In community theatre, Vicky Selkowe’96 often portrayed the empathizer.
“I once played Anne Frank’s sister, who had no lines and stood there and looked sympathetic,” she says with a laugh about her part in a play about the 13-year-old girl whose family was forced into hiding by the Nazis in World War II.
In reality, Selkowe is more than a sympathetic bystander.

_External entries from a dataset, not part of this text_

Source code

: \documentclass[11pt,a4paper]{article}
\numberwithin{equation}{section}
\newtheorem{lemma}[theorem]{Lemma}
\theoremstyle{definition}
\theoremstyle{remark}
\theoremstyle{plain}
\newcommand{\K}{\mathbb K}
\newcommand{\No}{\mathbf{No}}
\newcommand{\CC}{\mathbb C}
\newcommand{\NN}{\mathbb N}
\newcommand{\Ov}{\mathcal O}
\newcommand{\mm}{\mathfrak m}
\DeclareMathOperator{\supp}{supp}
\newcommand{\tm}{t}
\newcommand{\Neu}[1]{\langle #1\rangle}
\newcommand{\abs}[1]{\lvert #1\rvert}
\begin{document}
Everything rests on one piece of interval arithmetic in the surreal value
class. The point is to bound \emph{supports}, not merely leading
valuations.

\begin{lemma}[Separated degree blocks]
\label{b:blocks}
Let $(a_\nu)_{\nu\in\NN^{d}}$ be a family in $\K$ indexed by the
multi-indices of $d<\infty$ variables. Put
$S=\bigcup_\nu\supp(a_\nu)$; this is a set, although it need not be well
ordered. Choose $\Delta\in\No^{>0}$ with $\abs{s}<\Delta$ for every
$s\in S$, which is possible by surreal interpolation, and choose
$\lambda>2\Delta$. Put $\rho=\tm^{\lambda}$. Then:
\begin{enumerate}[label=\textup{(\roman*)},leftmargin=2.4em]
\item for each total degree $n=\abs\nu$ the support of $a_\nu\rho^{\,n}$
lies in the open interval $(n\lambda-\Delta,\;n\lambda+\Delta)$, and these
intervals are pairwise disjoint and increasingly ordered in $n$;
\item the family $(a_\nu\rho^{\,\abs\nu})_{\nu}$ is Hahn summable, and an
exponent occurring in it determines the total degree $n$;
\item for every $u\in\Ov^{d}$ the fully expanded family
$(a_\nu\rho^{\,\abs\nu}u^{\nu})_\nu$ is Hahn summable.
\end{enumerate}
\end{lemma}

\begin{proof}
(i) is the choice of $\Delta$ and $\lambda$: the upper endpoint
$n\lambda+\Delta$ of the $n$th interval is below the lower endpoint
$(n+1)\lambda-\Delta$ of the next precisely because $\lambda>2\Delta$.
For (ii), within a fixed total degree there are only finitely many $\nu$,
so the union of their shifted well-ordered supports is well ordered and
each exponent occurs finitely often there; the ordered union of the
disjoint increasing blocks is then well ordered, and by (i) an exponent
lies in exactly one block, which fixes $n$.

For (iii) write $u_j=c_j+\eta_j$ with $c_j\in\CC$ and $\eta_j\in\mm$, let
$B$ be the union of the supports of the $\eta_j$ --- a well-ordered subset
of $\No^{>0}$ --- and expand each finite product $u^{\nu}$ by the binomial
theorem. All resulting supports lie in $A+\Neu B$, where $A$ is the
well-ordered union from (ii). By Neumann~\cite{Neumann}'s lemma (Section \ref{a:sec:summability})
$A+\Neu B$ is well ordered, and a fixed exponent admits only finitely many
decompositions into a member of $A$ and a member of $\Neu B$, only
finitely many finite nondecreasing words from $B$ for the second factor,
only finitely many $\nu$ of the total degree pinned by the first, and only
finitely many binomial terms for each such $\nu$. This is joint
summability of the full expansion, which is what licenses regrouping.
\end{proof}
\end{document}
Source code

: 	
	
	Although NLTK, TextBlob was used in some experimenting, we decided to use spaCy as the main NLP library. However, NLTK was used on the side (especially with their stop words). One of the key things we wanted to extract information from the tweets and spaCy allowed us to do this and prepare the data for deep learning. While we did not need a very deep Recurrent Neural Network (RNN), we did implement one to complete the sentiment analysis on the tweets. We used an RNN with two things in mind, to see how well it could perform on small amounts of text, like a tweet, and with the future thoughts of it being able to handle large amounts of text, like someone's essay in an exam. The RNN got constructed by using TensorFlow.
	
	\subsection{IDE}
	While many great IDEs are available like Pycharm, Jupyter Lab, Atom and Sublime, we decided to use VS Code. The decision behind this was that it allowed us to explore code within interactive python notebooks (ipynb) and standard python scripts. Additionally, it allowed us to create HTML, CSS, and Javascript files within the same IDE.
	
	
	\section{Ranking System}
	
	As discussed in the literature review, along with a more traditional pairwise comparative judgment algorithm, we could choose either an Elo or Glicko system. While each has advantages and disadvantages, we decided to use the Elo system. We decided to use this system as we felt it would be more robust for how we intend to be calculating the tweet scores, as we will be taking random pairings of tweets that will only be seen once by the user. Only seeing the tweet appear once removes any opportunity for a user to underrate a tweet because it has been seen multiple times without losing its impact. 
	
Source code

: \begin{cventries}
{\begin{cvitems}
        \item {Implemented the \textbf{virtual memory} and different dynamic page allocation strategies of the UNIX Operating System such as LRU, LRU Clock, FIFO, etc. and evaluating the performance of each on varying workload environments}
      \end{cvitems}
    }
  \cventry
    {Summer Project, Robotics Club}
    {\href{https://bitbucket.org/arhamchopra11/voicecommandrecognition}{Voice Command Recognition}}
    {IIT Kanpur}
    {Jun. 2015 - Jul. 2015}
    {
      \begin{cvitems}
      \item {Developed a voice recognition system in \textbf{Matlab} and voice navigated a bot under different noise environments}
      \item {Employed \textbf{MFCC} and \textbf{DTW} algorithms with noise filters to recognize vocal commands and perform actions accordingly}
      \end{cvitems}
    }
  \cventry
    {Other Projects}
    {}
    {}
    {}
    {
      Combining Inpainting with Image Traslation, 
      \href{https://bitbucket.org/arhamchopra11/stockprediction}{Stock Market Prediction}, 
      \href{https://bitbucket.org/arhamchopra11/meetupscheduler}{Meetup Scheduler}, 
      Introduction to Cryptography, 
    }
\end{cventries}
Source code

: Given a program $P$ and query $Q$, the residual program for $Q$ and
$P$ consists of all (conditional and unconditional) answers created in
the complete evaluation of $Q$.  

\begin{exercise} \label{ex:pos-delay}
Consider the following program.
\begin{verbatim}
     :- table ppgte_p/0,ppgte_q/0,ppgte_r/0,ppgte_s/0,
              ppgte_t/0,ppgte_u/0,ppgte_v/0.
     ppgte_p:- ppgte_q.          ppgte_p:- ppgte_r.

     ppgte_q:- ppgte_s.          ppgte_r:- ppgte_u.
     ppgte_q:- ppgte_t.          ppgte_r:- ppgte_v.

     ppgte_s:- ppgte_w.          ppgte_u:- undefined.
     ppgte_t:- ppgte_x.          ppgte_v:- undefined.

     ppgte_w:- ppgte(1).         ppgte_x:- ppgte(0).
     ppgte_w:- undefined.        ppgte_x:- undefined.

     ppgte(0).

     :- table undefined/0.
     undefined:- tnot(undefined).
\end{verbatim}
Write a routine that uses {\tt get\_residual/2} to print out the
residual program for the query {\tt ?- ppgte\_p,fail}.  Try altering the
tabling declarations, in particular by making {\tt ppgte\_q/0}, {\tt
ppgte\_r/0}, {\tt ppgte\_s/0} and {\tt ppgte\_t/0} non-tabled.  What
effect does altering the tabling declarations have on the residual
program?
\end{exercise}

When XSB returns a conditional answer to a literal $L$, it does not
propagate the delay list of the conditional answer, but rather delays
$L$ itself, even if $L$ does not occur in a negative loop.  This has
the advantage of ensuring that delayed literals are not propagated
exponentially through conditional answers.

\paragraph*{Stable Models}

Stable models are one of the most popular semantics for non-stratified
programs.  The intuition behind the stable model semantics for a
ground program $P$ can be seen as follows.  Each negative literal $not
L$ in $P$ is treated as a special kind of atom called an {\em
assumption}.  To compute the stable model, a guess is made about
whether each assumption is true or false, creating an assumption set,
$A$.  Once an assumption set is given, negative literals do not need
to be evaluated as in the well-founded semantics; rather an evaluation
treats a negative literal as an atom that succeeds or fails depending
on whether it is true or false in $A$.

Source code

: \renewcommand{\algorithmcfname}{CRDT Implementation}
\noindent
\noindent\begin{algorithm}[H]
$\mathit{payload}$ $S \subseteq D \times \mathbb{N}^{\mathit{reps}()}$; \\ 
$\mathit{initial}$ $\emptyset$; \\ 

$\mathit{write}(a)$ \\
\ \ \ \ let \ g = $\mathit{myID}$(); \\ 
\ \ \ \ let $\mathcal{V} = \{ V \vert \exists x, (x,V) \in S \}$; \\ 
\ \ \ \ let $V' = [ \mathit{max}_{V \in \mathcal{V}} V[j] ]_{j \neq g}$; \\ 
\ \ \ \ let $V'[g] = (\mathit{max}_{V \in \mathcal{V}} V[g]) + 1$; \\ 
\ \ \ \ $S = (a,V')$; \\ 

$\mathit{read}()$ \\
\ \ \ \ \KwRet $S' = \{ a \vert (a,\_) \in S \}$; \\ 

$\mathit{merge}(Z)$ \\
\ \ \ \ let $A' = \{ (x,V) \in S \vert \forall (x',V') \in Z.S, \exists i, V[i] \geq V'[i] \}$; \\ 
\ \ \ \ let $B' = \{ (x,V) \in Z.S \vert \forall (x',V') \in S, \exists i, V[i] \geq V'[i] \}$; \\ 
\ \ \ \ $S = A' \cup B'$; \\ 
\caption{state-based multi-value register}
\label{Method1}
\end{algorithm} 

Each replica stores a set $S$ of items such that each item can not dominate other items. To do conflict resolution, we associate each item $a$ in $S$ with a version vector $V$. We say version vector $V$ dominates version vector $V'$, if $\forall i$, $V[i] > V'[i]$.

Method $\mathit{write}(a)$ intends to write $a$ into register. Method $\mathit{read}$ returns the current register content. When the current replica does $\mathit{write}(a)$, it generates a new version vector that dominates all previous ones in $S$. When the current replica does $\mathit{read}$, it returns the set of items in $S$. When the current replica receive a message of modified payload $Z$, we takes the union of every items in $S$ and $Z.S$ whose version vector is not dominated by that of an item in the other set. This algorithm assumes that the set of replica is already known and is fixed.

An attorney who chose to work with the poor, Selkowe is emerging as a leading strategist on some of the most controversial social justice initiatives in Madison, Wis., such as the campaign for a local minimum wage and paid sick leave for all employees.
“She’s bright as a whip,” says friend and political ally Alderman Austin King, 8th District. “She’s also sassy. She’ll tell me to shut up when I’m wrong and be clear about it. Her energy is contagious.”
But some are concerned about the impact of her activism, especially on the business community.
“I don’t know her. I’ve shook her hand twice,” says Alderman Zach Brandon, 7th District. But in terms of policy, “she’s a social justice attorney who doesn’t have experience with economic development or running a business. This is a two-way street. You can’t fight economic development initiatives and demand to mandate things on business.”
Given her upbringing, it’s no surprise Selkowe is political.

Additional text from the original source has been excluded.